Società

Vini rossi in crisi profonda, bianchi e bollicine protagonisti del mercato


In questo quadro negativo non fa eccezione l’Italia dove Chianti, Brunello, Barolo, Amarone ma anche Montepulciano, Primitivo, Aglianico e Nero d’Avola hanno perso sugli scaffali della grande distribuzione quasi 800mila ettolitri in cinque anni chiudendo il 2023 a quota 3,2 milioni di ettolitri a vantaggio di bianchi e soprattutto degli spumanti utilizzati per cocktail spesso fatti in casa.

«Non promettono bene – aggiunge Flamini – i cambiamenti in corso nella platea degli acquirenti italiani che pur restando stabili a quota 30 milioni, dal 2008 hanno visto calare di oltre il 20% i consumatori quotidiani a vantaggio di quelli saltuari (+30%).
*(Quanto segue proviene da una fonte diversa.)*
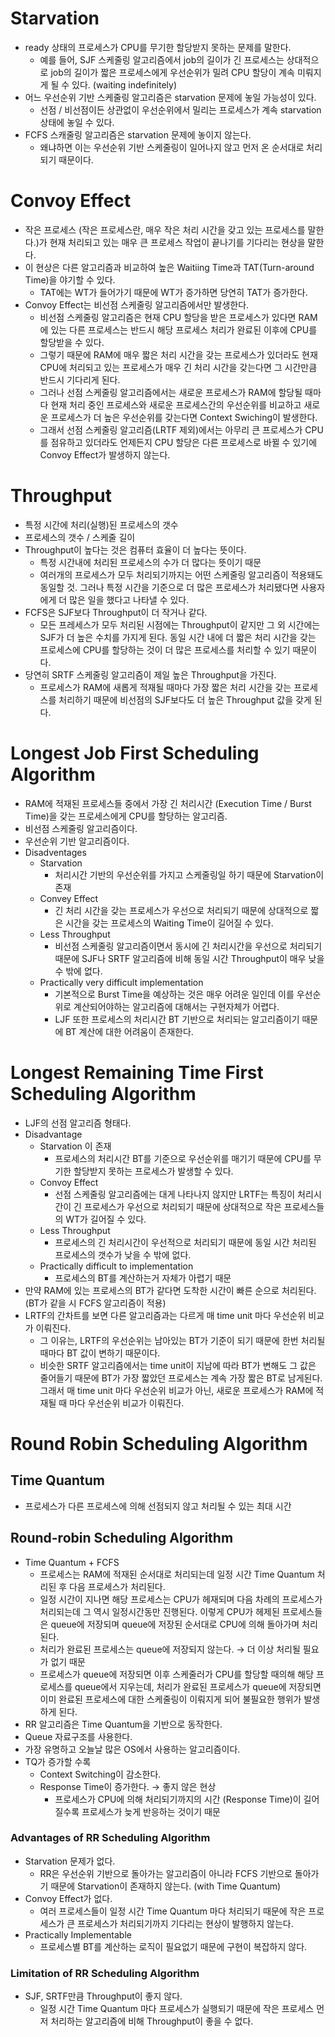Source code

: # Starvation



- ready 상태의 프로세스가 CPU를 무기한 할당받지 못하는 문제를 말한다.
  - 예를 들어, SJF 스케줄링 알고리즘에서 job의 길이가 긴 프로세스는 상대적으로 job의 길이가 짧은 프로세스에게 우선순위가 밀려 CPU 할당이 계속 미뤄지게 될 수 있다. (waiting indefinitely)
- 어느 우선순위 기반 스케줄링 알고리즘은 starvation 문제에 놓일 가능성이 있다.
  - 선점 / 비선점이든 상관없이 우선순위에서 밀리는 프로세스가 계속 starvation 상태에 놓일 수 있다.
- FCFS 스캐줄링 알고리즘은 starvation 문제에 놓이지 않는다.
  - 왜냐하면 이는 우선순위 기반 스케줄링이 일어나지 않고 먼저 온 순서대로 처리되기 때문이다.



# Convoy Effect



- 작은 프로세스 (작은 프로세스란, 매우 작은 처리 시간을 갖고 있는 프로세스를 말한다.)가 현재 처리되고 있는 매우 큰 프로세스 작업이 끝나기를 기다리는 현상을 말한다.
- 이 현상은 다른 알고리즘과 비교하여 높은 Waitiing Time과  TAT(Turn-around Time)을 야기할 수 있다.
  - TAT에는 WT가 들어가기 때문에 WT가 증가하면 당연히 TAT가 증가한다.
- Convoy Effect는 비선점 스케줄링 알고리즘에서만 발생한다.
  - 비선점 스케줄링 알고리즘은 현재 CPU 할당을 받은 프로세스가 있다면 RAM에 있는 다른 프로세스는 반드시 해당 프로세스 처리가 완료된 이후에 CPU를 할당받을 수 있다.
  - 그렇기 때문에 RAM에 매우 짧은 처리 시간을 갖는 프로세스가 있더라도 현재 CPU에 처리되고 있는 프로세스가 매우 긴 처리 시간을 갖는다면 그 시간만큼 반드시 기다리게 된다.
  - 그러나 선점 스케줄링 알고리즘에서는 새로운 프로세스가 RAM에 할당될 때마다 현재 처리 중인 프로세스와 새로운 프로세스간의 우선순위를 비교하고 새로운 프로세스가 더 높은 우선순위를 갖는다면 Context Swiching이 발생한다.
  - 그래서 선점 스케줄링 알고리즘(LRTF 제외)에서는 아무리 큰 프로세스가 CPU를 점유하고 있더라도 언제든지 CPU 할당은 다른 프로세스로 바뀔 수 있기에 Convoy Effect가 발생하지 않는다.



# Throughput



- 특정 시간에 처리(실행)된 프로세스의 갯수
- 프로세스의 갯수 / 스케줄 길이
- Throughput이 높다는 것은 컴퓨터 효율이 더 높다는 뜻이다.
  - 특정 시간내에 처리된 프로세스의 수가 더 많다는 뜻이기 때문
  - 여러개의 프로세스가 모두 처리되기까지는 어떤 스케줄링 알고리즘이 적용돼도 동일할 것. 그러나 특정 시간을 기준으로 더 많은 프로세스가 처리됐다면 사용자에게 더 많은 일을 했다고 나타낼 수 있다.
- FCFS은 SJF보다 Throughput이 더 작거나 같다.
  - 모든 프레세스가 모두 처리된 시점에는 Throughput이 같지만 그 외 시간에는 SJF가 더 높은 수치를 가지게 된다. 동일 시간 내에 더 짧은 처리 시간을 갖는 프로세스에 CPU를 할당하는 것이 더 많은 프로세스를 처리할 수 있기 때문이다.
- 당연히 SRTF 스케줄링 알고리즘이 제일 높은 Throughput을 가진다.
  - 프로세스가 RAM에 새롭게 적재될 때마다 가장 짧은 처리 시간을 갖는 프로세스를 처리하기 때문에 비선점의 SJF보다도 더 높은 Throughput 값을 갖게 된다.



# Longest Job First Scheduling Algorithm



- RAM에 적재된 프로세스들 중에서 가장 긴 처리시간 (Execution Time / Burst Time)을 갖는 프로세스에게 CPU를 할당하는 알고리즘.
- 비선점 스케줄링 알고리즘이다.
- 우선순위 기반 알고리즘이다.
- Disadventages
  - Starvation
    - 처리시간 기반의 우선순위를 가지고 스케줄링일 하기 때문에 Starvation이 존재
  - Convey Effect
    - 긴 처리 시간을 갖는 프로세스가 우선으로 처리되기 때문에 상대적으로 짧은 시간을 갖는 프로세스의 Waiting Time이 길어질 수 있다.
  - Less Throughput
    - 비선점 스케줄링 알고리즘이면서 동시에 긴 처리시간을 우선으로 처리되기 때문에 SJF나 SRTF 알고리즘에 비해 동일 시간 Throughput이 매우 낮을 수 밖에 없다.
  - Practically very difficult implementation
    - 기본적으로 Burst Time을 예상하는 것은 매우 어려운 일인데 이를 우선순위로 계산되어야하는 알고리즘에 대해서는 구현자체가 어렵다.
    - LJF 또한 프로세스의 처리시간 BT 기반으로 처리되는 알고리즘이기 때문에 BT 계산에 대한 어려움이 존재한다.



# Longest Remaining Time First Scheduling Algorithm



- LJF의 선점 알고리즘 형태다.
- Disadvantage
  - Starvation 이 존재
    - 프로세스의 처리시간 BT를 기준으로 우선순위를 매기기 때문에 CPU를 무기한 할당받지 못하는 프로세스가 발생할 수 있다.
  - Convoy Effect
    - 선점 스케줄링 알고리즘에는 대게 나타나지 않지만 LRTF는 특징이 처리시간이 긴 프로세스가 우선으로 처리되기 때문에 상대적으로 작은 프로세스들의 WT가 길어질 수 있다.
  - Less Throughput
    - 프로세스의 긴 처리시간이 우선적으로 처리되기 때문에 동일 시간 처리된 프로세스의 갯수가 낮을 수 밖에 없다.
  - Practically difficult to implementation
    - 프로세스의 BT를 계산하는거 자체가 아렵기 때문
- 만약 RAM에 있는 프로세스의 BT가 같다면 도착한 시간이 빠른 순으로 처리된다. (BT가 같을 시 FCFS 알고리즘이 적용)
- LRTF의 간차트를 보면 다른 알고리즘과는 다르게 매 time unit 마다 우선순위 비교가 이뤄진다.
  - 그 이유는, LRTF의 우선순위는 남아있는 BT가 기준이 되기 때문에 한번 처리될 때마다 BT 값이 변하기 때문이다.
  - 비슷한 SRTF 알고리즘에서는 time unit이 지남에 따라 BT가 변해도 그 값은 줄어들기 때문에 BT가 가장 짧았던 프로세스는 계속 가장 짧은 BT로 남게된다. 그래서 매 time unit 마다 우선순위 비교가 아닌, 새로운 프로세스가 RAM에 적재될 때 마다 우선순위 비교가 이뤄진다.



# Round Robin Scheduling Algorithm



## Time Quantum

- 프로세스가 다른 프로세스에 의해 선점되지 않고 처리될 수 있는 최대 시간

## Round-robin Scheduling Algorithm

- Time Quantum + FCFS
  - 프로세스는 RAM에 적재된 순서대로 처리되는데 일정 시간 Time Quantum 처리된 후 다음 프로세스가 처리된다.
  - 일정 시간이 지나면 해당 프로세스는 CPU가 헤재되며 다음 차례의 프로세스가 처리되는데 그 역시 일정시간동만 진행된다. 이렇게 CPU가 헤제된 프로세스들은 queue에 저장되며 queue에 저장된 순서대로 CPU에 의해 돌아가며 처리된다.
  - 처리가 완료된 프로세스는 queue에 저장되지 않는다. → 더 이상 처리될 필요가 없기 때문
  - 프로세스가 queue에 저장되면 이후 스케줄러가 CPU를 할당할 때의해 해당 프로세스를 queue에서 지우는데, 처리가 완료된 프로세스가 queue에 저장되면 이미 완료된 프로세스에 대한 스케줄링이 이뤄지게 되어 불필요한 행위가 발생하게 된다.
- RR 알고리즘은 Time Quantum을 기반으로 동작한다.
- Queue 자료구조를 사용한다.
- 가장 유명하고 오늘날 많은 OS에서 사용하는 알고리즘이다.
- TQ가 증가할 수록
  - Context Switching이 감소한다.
  - Response Time이 증가한다. → 좋지 않은 현상
    - 프로세스가 CPU에 의해 처리되기까지의 시간 (Response Time)이 길어질수록 프로세스가 늦게 반응하는 것이기 때문

### Advantages of RR Scheduling Algorithm

- Starvation 문제가 없다.
  - RR은 우선순위 기반으로 돌아가는 알고리즘이 아니라 FCFS 기반으로 돌아가기 때문에 Starvation이 존재하지 않는다. (with Time Quantum)
- Convoy Effect가 없다.
  - 여러 프로세스들이 일정 시간 Time Quantum 마다 처리되기 때문에 작은 프로세스가 큰 프로세스가 처리되기까지 기다리는 현상이 발행하지 않는다.
- Practically Implementable
  - 프로세스별 BT를 계산하는 로직이 필요없기 때문에 구현이 복잡하지 않다.

### Limitation of RR Scheduling Algorithm

- SJF, SRTF만큼 Throughput이 좋지 않다.
  - 일정 시간 Time Quantum 마다 프로세스가 실행되기 때문에 작은 프로세스 먼저 처리하는 알고리즘에 비해 Throughput이 좋을 수 없다.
Spostamenti che avvantaggiano le tipologie più adatte a apertivi e cocktail che non una monobevanda da pasto come il vino rosso».

E i paesi produttori si stanno già adeguando: le superfici coltivate a varietà a bacca rossa stanno subendo rallentamenti degli impianti (Australia) o addirittura riduzioni, come Usa, Cile, Argentina e Sudafrica, con la ricerca di alternative verso produzioni bianche (Chardonnay e Sauvignon Blanc soprattutto).

«In un quadro che resta negativo – ha commentato il segretario generale dell’Unione italiana vini, Paolo Castelletti – qualche segnale da non sottovalutare si registra sul fronte valoriale della nostra offerta. Negli Usa nel segmento più profittevole delle vendite made in Italy (ristorazione, night club, hotel) l’unica fascia di prezzo che è riuscita a strappare aumenti nelle vendite è quella oltre i 25 dollari a bottiglia (+2%), contro cali del 5% e 3% rispettivamente per i vini sotto i 10 dollari e con prezzi compresi tra 11 e 24 dollari. La fascia premium costituisce oggi il 15% del totale vendite italiane di red wines».

«Bisogna cambiare qualcosa – commenta il presidente del Consorzio della Valpolicella (8.600 ettari di vigneti, 2mila produttori, 62 milioni di bottiglie prodotte, 14,3 di Amarone e 31 di Ripasso e 700 milioni di euro di fatturato), Christian Marchesini – puntando su vini meno alcolici e con una più spiccata identità territoriale. È un lavoro che noi abbiamo avviato già da qualche anno rilanciando il nostro Valpolicella base e rafforzandone il valore. La tipologia “superiore” del Valpolicella è passata da una quota del 22 a una del 29% del totale. E stiamo lavorando sulla ricerca per capire le contromosse da adottare nel vigneto e nel fruttaio (il luogo dove vengono fatte appassire le uve per l’Amarone, ndr) per contrastare i cambiamenti climatici che favoriscono vini molto alcolici. Prodotti che il mercato, a quanto pare, non vuole più».